An integrated approach of immunogenomics and bioinformatics to identify new Tumor Associated Antigens (TAA) for mammary cancer immunological prevention

Federica Cavallo 1, Annalisa Astolfi 3, Manuela Iezzi 4, Francesca Cordero 1,2, Pier-Luigi Lollini 3, Guido Forni 1, Raffaele Calogero 1,
PMCID: PMC1866378  PMID: 16351756

Abstract

Background

Neoplastic transformation is a multistep process in which distinct gene products of specific cell regulatory pathways are involved at each stage. Identification of overexpressed genes provides an unprecedented opportunity to address the immune system against antigens typical of defined stages of neoplastic transformation. HER-2/neu/ERBB2 (Her2) oncogene is a prototype of deregulated oncogenic protein kinase membrane receptors. Mice transgenic for rat Her2 (BALB-neuT mice) were studied to evaluate the stage in which vaccines can prevent the onset of Her2 driven mammary carcinomas. As Her2 is not overexpressed in all mammary carcinomas, definition of an additional set of tumor associated antigens (TAAs) expressed at defined stages by most breast carcinomas would allow a broader coverage of vaccination. To address this question, a meta-analysis was performed on two transcription profile studies [1,2] to identify a set of new TAA targets to be used instead of or in conjunction with Her2.

Results

The five TAAs identified (Tes, Rcn2, Rnf4, Cradd, Galnt3) are those whose expression is linearly related to the tumor mass increase in BALB-neuT mammary glands. Moreover, they have a low expression in normal tissues and are generally expressed in human breast tumors, though at a lower level than Her2.

Conclusion

Although the number of putative TAAs identified is limited, this pilot study suggests that meta-analysis of expression profiles produces results that could assist in the designing of pre-clinical immunopreventive vaccines.

Background

One of the most significant tenet of tumor immunology is the assumption that the immune system is able to discriminate between normal and neoplastic tissues. As this distinction is based on the overexpression of TAAs, the discovery of TAAs and their molecular and genetic characterization is important in both tumor immunodiagnosis and immunotherapy.

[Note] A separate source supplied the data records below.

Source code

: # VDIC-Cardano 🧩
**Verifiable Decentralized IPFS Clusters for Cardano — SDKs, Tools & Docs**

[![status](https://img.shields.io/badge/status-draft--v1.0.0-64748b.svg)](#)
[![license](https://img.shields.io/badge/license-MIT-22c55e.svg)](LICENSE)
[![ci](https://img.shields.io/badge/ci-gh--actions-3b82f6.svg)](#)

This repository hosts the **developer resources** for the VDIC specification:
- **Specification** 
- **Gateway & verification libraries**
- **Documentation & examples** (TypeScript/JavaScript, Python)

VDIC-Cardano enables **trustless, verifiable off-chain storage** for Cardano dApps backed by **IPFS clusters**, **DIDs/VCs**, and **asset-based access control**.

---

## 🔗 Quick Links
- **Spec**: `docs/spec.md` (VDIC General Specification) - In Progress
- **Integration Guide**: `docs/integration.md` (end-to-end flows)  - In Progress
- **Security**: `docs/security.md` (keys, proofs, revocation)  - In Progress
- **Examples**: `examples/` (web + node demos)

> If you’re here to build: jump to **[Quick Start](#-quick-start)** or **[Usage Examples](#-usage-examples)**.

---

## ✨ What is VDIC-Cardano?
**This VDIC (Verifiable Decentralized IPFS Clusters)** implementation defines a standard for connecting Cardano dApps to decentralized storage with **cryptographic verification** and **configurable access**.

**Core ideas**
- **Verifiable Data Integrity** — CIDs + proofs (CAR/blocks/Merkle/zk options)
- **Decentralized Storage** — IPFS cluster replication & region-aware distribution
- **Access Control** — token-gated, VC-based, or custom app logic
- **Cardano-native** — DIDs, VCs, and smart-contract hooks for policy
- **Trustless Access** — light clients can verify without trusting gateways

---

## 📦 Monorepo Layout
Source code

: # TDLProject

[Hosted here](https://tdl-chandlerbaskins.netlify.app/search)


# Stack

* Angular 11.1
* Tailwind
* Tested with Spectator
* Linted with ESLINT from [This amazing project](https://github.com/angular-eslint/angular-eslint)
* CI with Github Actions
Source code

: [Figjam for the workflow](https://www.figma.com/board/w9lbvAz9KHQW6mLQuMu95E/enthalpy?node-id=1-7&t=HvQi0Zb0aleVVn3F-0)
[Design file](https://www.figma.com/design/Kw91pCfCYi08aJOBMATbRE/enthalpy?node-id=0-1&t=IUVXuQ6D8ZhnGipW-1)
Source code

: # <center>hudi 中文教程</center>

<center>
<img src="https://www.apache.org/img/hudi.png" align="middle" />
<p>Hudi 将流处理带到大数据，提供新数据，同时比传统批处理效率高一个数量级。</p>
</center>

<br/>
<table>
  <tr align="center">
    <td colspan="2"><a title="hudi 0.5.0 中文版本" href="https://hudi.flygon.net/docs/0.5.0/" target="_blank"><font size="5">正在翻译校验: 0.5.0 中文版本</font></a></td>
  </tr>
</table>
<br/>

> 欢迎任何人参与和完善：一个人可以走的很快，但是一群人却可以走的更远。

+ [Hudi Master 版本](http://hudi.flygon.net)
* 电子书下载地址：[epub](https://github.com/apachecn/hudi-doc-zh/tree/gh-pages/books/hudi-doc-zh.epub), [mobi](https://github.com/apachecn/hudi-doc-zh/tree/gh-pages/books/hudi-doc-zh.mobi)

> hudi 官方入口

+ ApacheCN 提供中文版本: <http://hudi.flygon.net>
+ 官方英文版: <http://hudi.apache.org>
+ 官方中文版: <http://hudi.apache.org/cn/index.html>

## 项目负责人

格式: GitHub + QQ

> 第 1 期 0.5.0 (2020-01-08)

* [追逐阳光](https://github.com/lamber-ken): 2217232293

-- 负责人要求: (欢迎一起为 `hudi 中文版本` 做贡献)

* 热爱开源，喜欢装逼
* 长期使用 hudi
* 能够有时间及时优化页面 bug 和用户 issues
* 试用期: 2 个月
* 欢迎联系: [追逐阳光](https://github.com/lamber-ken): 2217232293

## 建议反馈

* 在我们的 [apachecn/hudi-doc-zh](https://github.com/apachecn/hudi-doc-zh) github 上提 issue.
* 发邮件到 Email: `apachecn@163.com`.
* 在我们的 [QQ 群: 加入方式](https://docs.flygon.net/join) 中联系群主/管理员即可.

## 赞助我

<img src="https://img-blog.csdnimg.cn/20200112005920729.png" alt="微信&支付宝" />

The progressive elucidation of the nature of TAAs recognized by antibodies and T lymphocytes coupled with the elaboration of methods for their isolation and synthesis of their peptides is leading towards new formulations of antitumor vaccines. Despite of the fact that long lists of well-characterized TAAs recognized by T cells [3] and by antibodies [4] are currently available, the attempts to use them to arouse an immune response able to cure tumor patients has met with very little success, at least so far [5]. Towards this goal significant obstacles are posed by the patient's state of immunosuppression and the numerous mechanisms to evade the immune response that a tumor progressively acquires [6]. This two order of obstacles might suggest that active immunotherapy is not very appropriate for patients with advanced tumors.

A more modern endeavor is to exploit the potential of the immune response elicited by a vaccine against more plausible targets, such as pre-neoplastic lesions. In this case, the immune response may be addressed towards TAAs that are already present in early lesions and that remain overexpressed during the progression of the tumor [7]. Identification of TAAs on preneoplastic cells will provide the opportunity to trigger the immune system against transformed cells at their earliest manifestation [8]. The availability of animal models of autochthonous carcinogenesis offers an unprecedented opportunity to identify this kind of TAAs and to test the efficacy of the immune control of preneoplastic lesions [9]. A preneoplastic lesion formed by few cells characterized by an indolent proliferation both displays a limited genetic instability and is more permeable to an immune attack than a large tumor [10,11]. In addition it is possible that early expressed TAAs are more suitable target for tumor immune prevention than most of the already defined TAAs.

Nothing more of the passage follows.